# Your task:
What lines below hold the string "TrainingManager"? Copy them all.

Collected data entries:

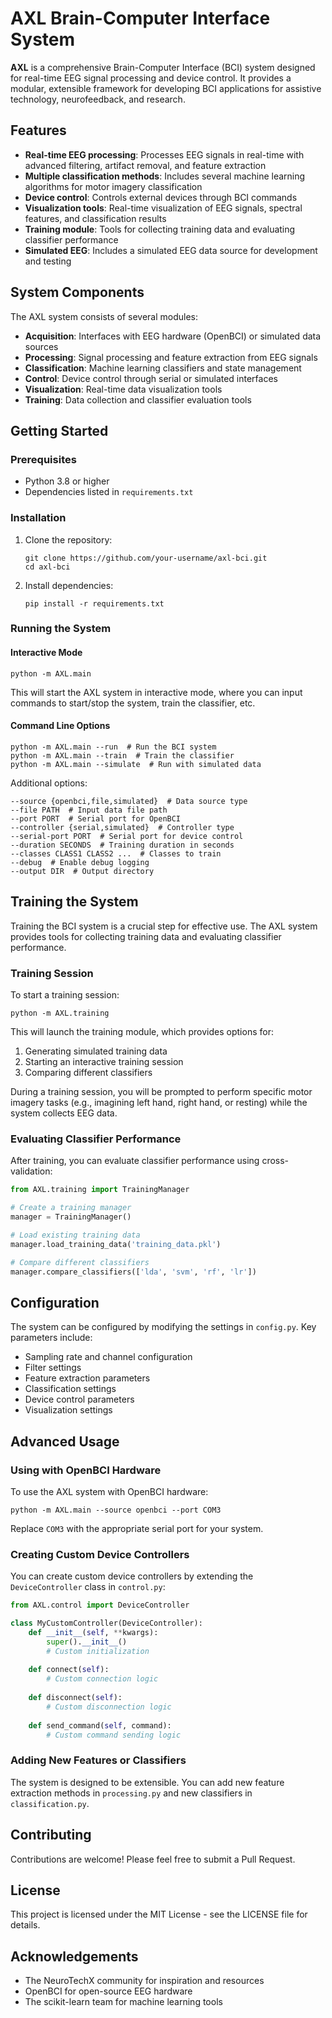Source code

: # AXL Brain-Computer Interface System

**AXL** is a comprehensive Brain-Computer Interface (BCI) system designed for real-time EEG signal processing and device control. It provides a modular, extensible framework for developing BCI applications for assistive technology, neurofeedback, and research.

## Features

- **Real-time EEG processing**: Processes EEG signals in real-time with advanced filtering, artifact removal, and feature extraction
- **Multiple classification methods**: Includes several machine learning algorithms for motor imagery classification
- **Device control**: Controls external devices through BCI commands
- **Visualization tools**: Real-time visualization of EEG signals, spectral features, and classification results
- **Training module**: Tools for collecting training data and evaluating classifier performance
- **Simulated EEG**: Includes a simulated EEG data source for development and testing

## System Components

The AXL system consists of several modules:

- **Acquisition**: Interfaces with EEG hardware (OpenBCI) or simulated data sources
- **Processing**: Signal processing and feature extraction from EEG signals
- **Classification**: Machine learning classifiers and state management
- **Control**: Device control through serial or simulated interfaces
- **Visualization**: Real-time data visualization tools
- **Training**: Data collection and classifier evaluation tools

## Getting Started

### Prerequisites

- Python 3.8 or higher
- Dependencies listed in `requirements.txt`

### Installation

1. Clone the repository:
   ```
   git clone https://github.com/your-username/axl-bci.git
   cd axl-bci
   ```

2. Install dependencies:
   ```
   pip install -r requirements.txt
   ```

### Running the System

#### Interactive Mode

```
python -m AXL.main
```

This will start the AXL system in interactive mode, where you can input commands to start/stop the system, train the classifier, etc.

#### Command Line Options

```
python -m AXL.main --run  # Run the BCI system
python -m AXL.main --train  # Train the classifier
python -m AXL.main --simulate  # Run with simulated data
```

Additional options:
```
--source {openbci,file,simulated}  # Data source type
--file PATH  # Input data file path
--port PORT  # Serial port for OpenBCI
--controller {serial,simulated}  # Controller type
--serial-port PORT  # Serial port for device control
--duration SECONDS  # Training duration in seconds
--classes CLASS1 CLASS2 ...  # Classes to train
--debug  # Enable debug logging
--output DIR  # Output directory
```

## Training the System

Training the BCI system is a crucial step for effective use. The AXL system provides tools for collecting training data and evaluating classifier performance.

### Training Session

To start a training session:

```
python -m AXL.training
```

This will launch the training module, which provides options for:
1. Generating simulated training data
2. Starting an interactive training session
3. Comparing different classifiers

During a training session, you will be prompted to perform specific motor imagery tasks (e.g., imagining left hand, right hand, or resting) while the system collects EEG data.

### Evaluating Classifier Performance

After training, you can evaluate classifier performance using cross-validation:

```python
from AXL.training import TrainingManager

# Create a training manager
manager = TrainingManager()

# Load existing training data
manager.load_training_data('training_data.pkl')

# Compare different classifiers
manager.compare_classifiers(['lda', 'svm', 'rf', 'lr'])
```

## Configuration

The system can be configured by modifying the settings in `config.py`. Key parameters include:

- Sampling rate and channel configuration
- Filter settings
- Feature extraction parameters
- Classification settings
- Device control parameters
- Visualization settings

## Advanced Usage

### Using with OpenBCI Hardware

To use the AXL system with OpenBCI hardware:

```
python -m AXL.main --source openbci --port COM3
```

Replace `COM3` with the appropriate serial port for your system.

### Creating Custom Device Controllers

You can create custom device controllers by extending the `DeviceController` class in `control.py`:

```python
from AXL.control import DeviceController

class MyCustomController(DeviceController):
    def __init__(self, **kwargs):
        super().__init__()
        # Custom initialization
        
    def connect(self):
        # Custom connection logic
        
    def disconnect(self):
        # Custom disconnection logic
        
    def send_command(self, command):
        # Custom command sending logic
```

### Adding New Features or Classifiers

The system is designed to be extensible. You can add new feature extraction methods in `processing.py` and new classifiers in `classification.py`.

## Contributing

Contributions are welcome! Please feel free to submit a Pull Request.

## License

This project is licensed under the MIT License - see the LICENSE file for details.

## Acknowledgements

- The NeuroTechX community for inspiration and resources
- OpenBCI for open-source EEG hardware
- The scikit-learn team for machine learning tools 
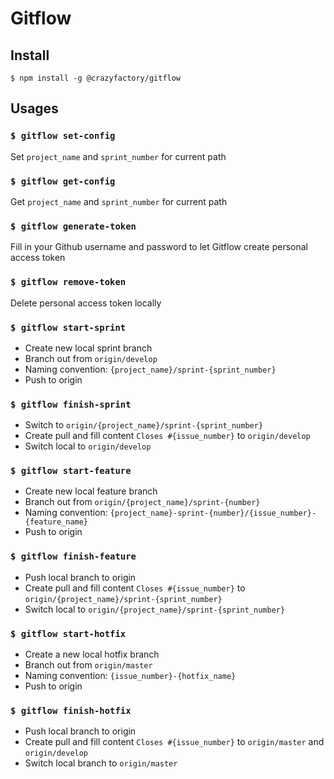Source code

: # Gitflow

## Install
```
$ npm install -g @crazyfactory/gitflow
```

## Usages

### `$ gitflow set-config`
Set `project_name` and `sprint_number` for current path
  
### `$ gitflow get-config`
Get `project_name` and `sprint_number` for current path
  
### `$ gitflow generate-token`
Fill in your Github username and password to let Gitflow create personal access token

### `$ gitflow remove-token`
Delete personal access token locally

### `$ gitflow start-sprint`
  - Create new local sprint branch
  - Branch out from `origin/develop`
  - Naming convention: `{project_name}/sprint-{sprint_number}`
  - Push to origin

### `$ gitflow finish-sprint` 
  - Switch to `origin/{project_name}/sprint-{sprint_number}`
  - Create pull and fill content `Closes #{issue_number}` to `origin/develop` 
  - Switch local to `origin/develop`

### `$ gitflow start-feature`
  - Create new local feature branch
  - Branch out from `origin/{project_name}/sprint-{number}`
  - Naming convention: `{project_name}-sprint-{number}/{issue_number}-{feature_name}`
  - Push to origin

### `$ gitflow finish-feature`
  - Push local branch to origin
  - Create pull and fill content `Closes #{issue_number}` to `origin/{project_name}/sprint-{sprint_number}`
  - Switch local to `origin/{project_name}/sprint-{sprint_number}`

### `$ gitflow start-hotfix`
  - Create a new local hotfix branch
  - Branch out from `origin/master`
  - Naming convention: `{issue_number}-{hotfix_name}`
  - Push to origin

### `$ gitflow finish-hotfix`
  - Push local branch to origin
  - Create pull and fill content `Closes #{issue_number}` to `origin/master` and `origin/develop`
  - Switch local branch to `origin/master`
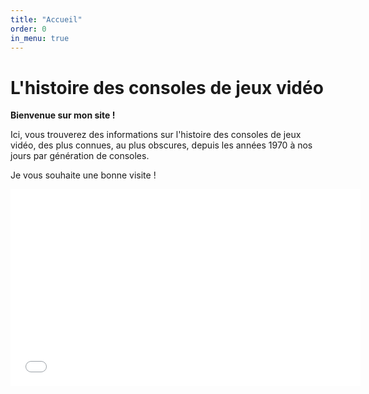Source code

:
 ```yaml
---
title: "Accueil"
order: 0
in_menu: true
---
```

# L'histoire des consoles de jeux vidéo

**Bienvenue sur mon site !**

Ici, vous trouverez des informations sur l'histoire des consoles de jeux vidéo, des plus connues, au plus obscures, depuis les années 1970 à nos jours par génération de consoles.

Je vous souhaite une bonne visite ! 

<iframe width="560" height="315" src="julien.mp4" frameborder="0" allow="accelerometer; autoplay; clipboard-write; encrypted-media; gyroscope; picture-in-picture" allowfullscreen></iframe>
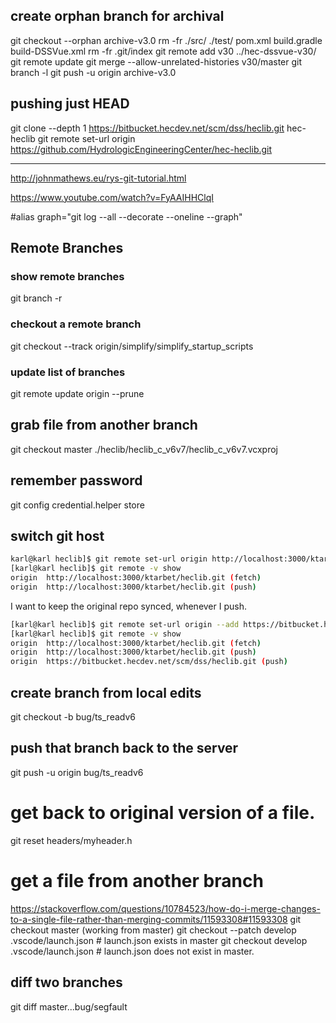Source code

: ## create orphan branch for archival 

git checkout --orphan archive-v3.0
rm -fr ./src/ ./test/ pom.xml build.gradle  build-DSSVue.xml 
 rm -fr .git/index 
 git remote add v30 ../hec-dssvue-v30/
 git remote update
 git merge --allow-unrelated-histories v30/master
git branch -l
git push -u origin archive-v3.0



## pushing just HEAD

git clone --depth 1 https://bitbucket.hecdev.net/scm/dss/heclib.git   hec-heclib
git remote set-url origin  https://github.com/HydrologicEngineeringCenter/hec-heclib.git


-------

http://johnmathews.eu/rys-git-tutorial.html


https://www.youtube.com/watch?v=FyAAIHHClqI

#alias graph="git log --all --decorate --oneline --graph"


## Remote Branches

### show remote branches

git branch -r

### checkout a remote branch

git checkout --track  origin/simplify/simplify_startup_scripts

### update list of branches

git remote update origin --prune


## grab file from another branch

git checkout master ./heclib/heclib_c_v6v7/heclib_c_v6v7.vcxproj 

 
## remember password

git config credential.helper store

## switch git host

```bash
karl@karl heclib]$ git remote set-url origin http://localhost:3000/ktarbet/heclib.git
[karl@karl heclib]$ git remote -v show
origin	http://localhost:3000/ktarbet/heclib.git (fetch)
origin	http://localhost:3000/ktarbet/heclib.git (push)
```

I want to keep the original repo synced, whenever I push.

```bash
[karl@karl heclib]$ git remote set-url origin --add https://bitbucket.hecdev.net/scm/dss/heclib.git
[karl@karl heclib]$ git remote -v show
origin	http://localhost:3000/ktarbet/heclib.git (fetch)
origin	http://localhost:3000/ktarbet/heclib.git (push)
origin	https://bitbucket.hecdev.net/scm/dss/heclib.git (push)
```


## create branch from local edits

git checkout -b bug/ts_readv6

##  push that branch back to the server

git push -u origin bug/ts_readv6

# get back to original version of a file.
git reset headers/myheader.h

# get a file from another branch 
https://stackoverflow.com/questions/10784523/how-do-i-merge-changes-to-a-single-file-rather-than-merging-commits/11593308#11593308
git checkout master  (working from master)
 git checkout --patch develop .vscode/launch.json   # launch.json exists in master
 git checkout  develop .vscode/launch.json          # launch.json does not exist in master.


## diff two branches

git diff master...bug/segfault

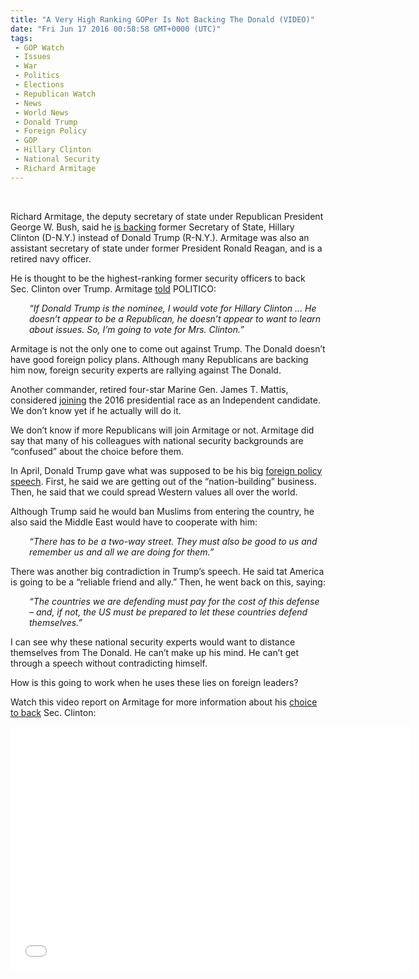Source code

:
 ```yaml
---
title: "A Very High Ranking GOPer Is Not Backing The Donald (VIDEO)"
date: "Fri Jun 17 2016 00:58:58 GMT+0000 (UTC)"
tags: 
 - GOP Watch
 - Issues
 - War
 - Politics
 - Elections
 - Republican Watch
 - News
 - World News
 - Donald Trump
 - Foreign Policy
 - GOP
 - Hillary Clinton
 - National Security
 - Richard Armitage
---
```

<p><!--OffDef--><br>
<!--Ads1--></p><p>Richard Armitage, the deputy secretary of state under Republican President George W. Bush, said he <a href="http://www.politico.com/story/2016/06/richard-armitage-endorses-clinton-224431#ixzz4BlhDwOtW" onclick="__gaTracker(&apos;send&apos;, &apos;event&apos;, &apos;outbound-article&apos;, &apos;http://www.politico.com/story/2016/06/richard-armitage-endorses-clinton-224431#ixzz4BlhDwOtW&apos;, &apos;is backing&apos;);">is backing</a> former Secretary of State, Hillary Clinton (D-N.Y.) instead of Donald Trump (R-N.Y.). Armitage was also an assistant secretary of state under former President Ronald Reagan, and is a retired navy officer.</p><p>He is thought to be the highest-ranking former security officers to back Sec.&#xA0;Clinton over Trump. Armitage <a href="http://www.politico.com/story/2016/06/richard-armitage-endorses-clinton-224431#ixzz4BlhDwOtW" onclick="__gaTracker(&apos;send&apos;, &apos;event&apos;, &apos;outbound-article&apos;, &apos;http://www.politico.com/story/2016/06/richard-armitage-endorses-clinton-224431#ixzz4BlhDwOtW&apos;, &apos;told&apos;);" target="_blank">told</a> POLITICO:</p><p style="padding-left: 30px;"><em>&#x201C;If Donald Trump is the nominee, I would vote for Hillary Clinton &#x2026; He doesn&#x2019;t appear to be a Republican, he doesn&#x2019;t appear to want to learn about issues. So, I&#x2019;m going to vote for Mrs. Clinton.&#x201D;</em></p><p>Armitage is not the only one to come out against Trump. The Donald doesn&#x2019;t have good foreign policy plans. Although many Republicans are backing him now, foreign security experts are rallying against The Donald.</p><p>Another commander,&#xA0;retired four-star Marine Gen. James T. Mattis, considered <a href="http://www.politico.com/story/2016/06/richard-armitage-endorses-clinton-224431#ixzz4BlhDwOtW" onclick="__gaTracker(&apos;send&apos;, &apos;event&apos;, &apos;outbound-article&apos;, &apos;http://www.politico.com/story/2016/06/richard-armitage-endorses-clinton-224431#ixzz4BlhDwOtW&apos;, &apos;joining&apos;);" target="_blank">joining</a> the 2016 presidential race as an Independent candidate. We don&#x2019;t know yet if he actually will do it.</p><p>We don&#x2019;t know if more Republicans will join Armitage or not. Armitage did say that many of his colleagues with national security backgrounds are &#x201C;confused&#x201D; about the choice before them.</p><p>In April, Donald Trump gave what was supposed to be his big <a href="http://www.liberalamerica.org/2016/04/28/blatant-inconsistencies-trumps-foreign-policy-address/" target="_blank">foreign policy speech</a>.&#xA0;First, he said we are getting out of the &#x201C;nation-building&#x201D; business. Then, he said that we could spread Western values all over the world.</p><p>Although Trump said he would ban Muslims from entering the country, he also said the Middle East would have to cooperate with him:</p><p style="padding-left: 30px;"><em>&#x201C;There has to be a two-way street. They must also be good to us and remember us and all we are doing for them.&#x201D;</em></p><p><!--Ads2--></p><p>There was another big contradiction in Trump&#x2019;s speech. He said tat America is going to be a &#x201C;reliable friend and ally.&#x201D; Then, he went back on this, saying:</p><p style="padding-left: 30px;"><em>&#x201C;The countries we are defending must pay for the cost of this defense &#x2013; and, if not, the US must be prepared to let these countries defend themselves.&#x201D;</em></p><p>I can see why these national security experts would want to distance themselves from The Donald. He can&#x2019;t make up his mind. He can&#x2019;t get through a speech without contradicting himself.</p><p>How is this going to work when he uses these lies on foreign leaders?</p><p>Watch this video report on Armitage for more information about&#xA0;his <a href="https://youtu.be/EAqINFsB4S8" onclick="__gaTracker(&apos;send&apos;, &apos;event&apos;, &apos;outbound-article&apos;, &apos;https://youtu.be/EAqINFsB4S8&apos;, &apos;choice to back&apos;);">choice to back</a> Sec. Clinton:</p><p><span class="embed-youtube" style="text-align:center; display: block;"><iframe class="youtube-player" type="text/html" width="640" height="390" src="//www.youtube.com/embed/EAqINFsB4S8?version=3&amp;rel=1&amp;fs=1&amp;autohide=2&amp;showsearch=0&amp;showinfo=1&amp;iv_load_policy=1&amp;wmode=transparent" allowfullscreen="true" style="border:0;"></iframe></span></p>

# Exercise response:
from AXL.training import TrainingManager
manager = TrainingManager()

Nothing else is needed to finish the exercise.